* Extracted information:

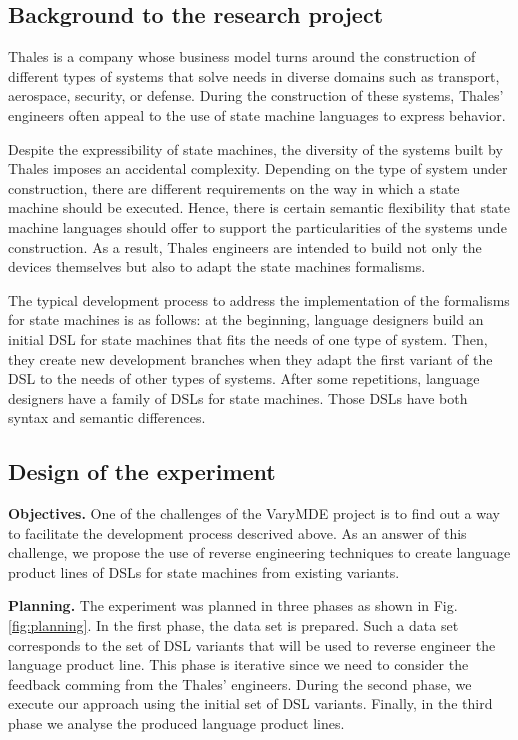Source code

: \subsection{Background to the research project}
Thales is a company whose business model turns around the construction of different types of systems that solve needs in diverse domains such as transport, aerospace, security, or defense. During the construction of these systems, Thales' engineers often appeal to the use of state machine languages to express behavior.

Despite the expressibility of state machines, the diversity of the systems built by Thales imposes an accidental complexity. Depending on the type of system under construction, there are different requirements on the way in which a state machine should be executed. Hence, there is certain semantic flexibility that state machine languages should offer to support the particularities of the systems unde construction. As a result, Thales engineers are intended to build not only the devices themselves but also to adapt the state machines formalisms.

The typical development process to address the implementation of the formalisms for state machines is as follows: at the beginning, language designers build an initial DSL for state machines that fits the needs of one type of system. Then, they create new development branches when they adapt the first variant of the DSL to the needs of other types of systems. After some repetitions, language designers have a family of DSLs for state machines. Those DSLs have both syntax and semantic differences.

\subsection{Design of the experiment}

\textbf{Objectives.} One of the challenges of the VaryMDE project is to find out a way to facilitate the development process descrived above. As an answer of this challenge, we propose the use of reverse engineering techniques to create language product lines of DSLs for state machines from existing variants.

\vspace{2mm}
\textbf{Planning.} The experiment was planned in three phases as shown in Fig. \ref{fig:planning}. In the first phase, the data set is prepared. Such a data set corresponds to the set of DSL variants that will be used to reverse engineer the language product line. This phase is iterative since we need to consider the feedback comming from the Thales' engineers. During the second phase, we execute our approach using the initial set of DSL variants. Finally, in the third phase we analyse the produced language product lines.

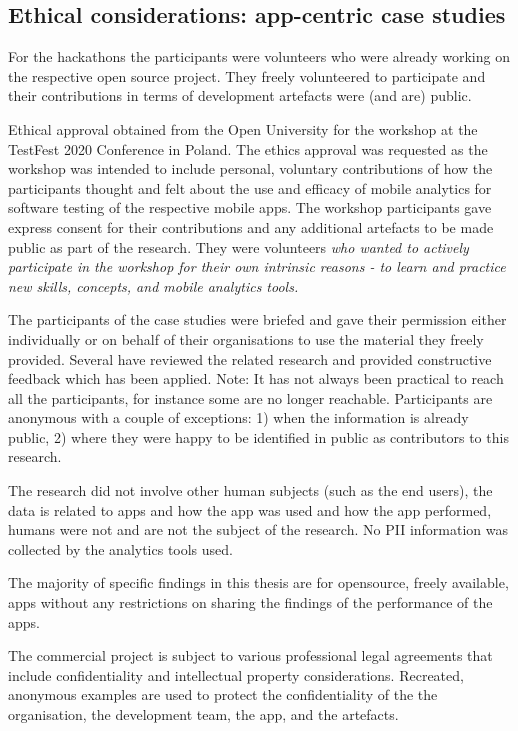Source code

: \subsection{Ethical considerations: app-centric case studies}
For the hackathons the participants were volunteers who were already working on the respective open source project. They freely volunteered to participate and their contributions in terms of development artefacts were (and are) public. 

Ethical approval obtained from the Open University for the workshop at the TestFest 2020 Conference in Poland. The ethics approval was requested as the workshop was intended to include personal, voluntary contributions of how the participants thought and felt about the use and efficacy of mobile analytics for software testing of the respective mobile apps. The workshop participants gave express consent for their contributions and any additional artefacts to be made public as part of the research. They were volunteers \textit{who wanted to actively participate in the workshop for their own intrinsic reasons - to learn and practice new skills, concepts, and mobile analytics tools.}

The participants of the case studies were briefed and gave their permission either individually or on behalf of their organisations to use the material they freely provided. Several have reviewed the related research and provided constructive feedback which has been applied. 
Note: It has not always been practical to reach all the participants, for instance some are no longer reachable.
%
Participants are anonymous with a couple of exceptions: 1) when the information is already public, 2) where they were happy to be identified in public as contributors to this research.  

The research did not involve other human subjects (such as the end users), the data is related to apps and how the app was used and how the app performed, humans were not and are not the subject of the research. No PII information was collected by the analytics tools used.

The majority of specific findings in this thesis are for opensource, freely available, apps without any restrictions on sharing the findings of the performance of the apps. 

The commercial project is subject to various professional legal agreements that include confidentiality and intellectual property considerations. Recreated, anonymous examples are used to protect the confidentiality of the the organisation, the development team, the app, and the artefacts.

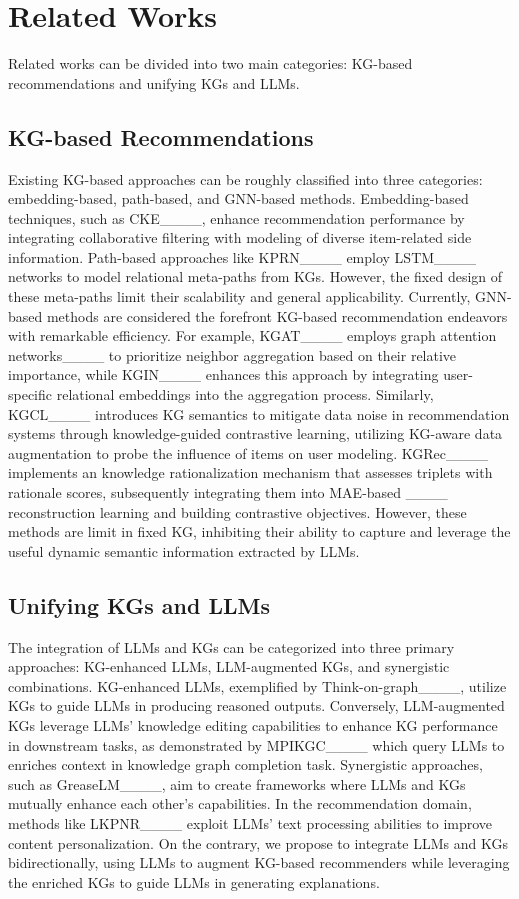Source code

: \section{Related Works}
Related works can be divided into two main categories: KG-based recommendations and unifying KGs and LLMs.

\subsection{KG-based Recommendations}
Existing KG-based approaches can be roughly classified into three categories: embedding-based, path-based, and GNN-based methods. 
Embedding-based techniques, such as CKE____, enhance recommendation performance by integrating collaborative filtering with modeling of diverse item-related side information.
Path-based approaches like KPRN____ employ LSTM____ networks to model relational meta-paths from KGs. However, the fixed design of these meta-paths limit their scalability and general applicability.
Currently, GNN-based methods are considered the forefront KG-based recommendation endeavors with remarkable efficiency. For example, KGAT____ employs graph attention networks____ to prioritize neighbor aggregation based on their relative importance, while KGIN____ enhances this approach by integrating user-specific relational embeddings into the aggregation process. Similarly, KGCL____ introduces KG semantics to mitigate data noise in recommendation systems through knowledge-guided contrastive learning, utilizing KG-aware data augmentation to probe the influence of items on user modeling. KGRec____ implements an knowledge rationalization mechanism that assesses triplets with rationale scores, subsequently integrating them into MAE-based ____ reconstruction learning and building contrastive objectives. However, these methods are limit in fixed KG, inhibiting their ability to capture and leverage the useful dynamic semantic information extracted by LLMs.

\vspace{-0.2cm}\subsection{Unifying KGs and LLMs} 
The integration of LLMs and KGs can be categorized into three primary approaches: KG-enhanced LLMs, LLM-augmented KGs, and synergistic combinations. 
KG-enhanced LLMs, exemplified by Think-on-graph____, utilize KGs to guide LLMs in producing reasoned outputs. Conversely, LLM-augmented KGs leverage LLMs' knowledge editing capabilities to enhance KG performance in downstream tasks, as demonstrated by MPIKGC____ which query LLMs to enriches context in knowledge graph completion task. 
Synergistic approaches, such as GreaseLM____, aim to create frameworks where LLMs and KGs mutually enhance each other's capabilities. In the recommendation domain, methods like LKPNR____ exploit LLMs' text processing abilities to improve content personalization. On the contrary, we propose to integrate LLMs and KGs bidirectionally, using LLMs to augment KG-based recommenders while leveraging the enriched KGs to guide LLMs in generating explanations.


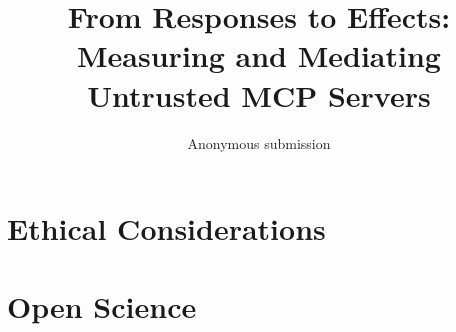 \documentclass[letterpaper,twocolumn,10pt]{article}
\date{}
\title{\Large \bf From Responses to Effects:\\
Measuring and Mediating Untrusted MCP Servers}
\author{\rm Anonymous submission}
\begin{document}
\maketitle



\appendix
\section*{Ethical Considerations}


\section*{Open Science}




\end{document}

* What you will do: Transcribe the entries from their first line to the line that holds "to the research", both included, and skip every picture.

* Task result:
Source code

: \subsection{Background to the research project}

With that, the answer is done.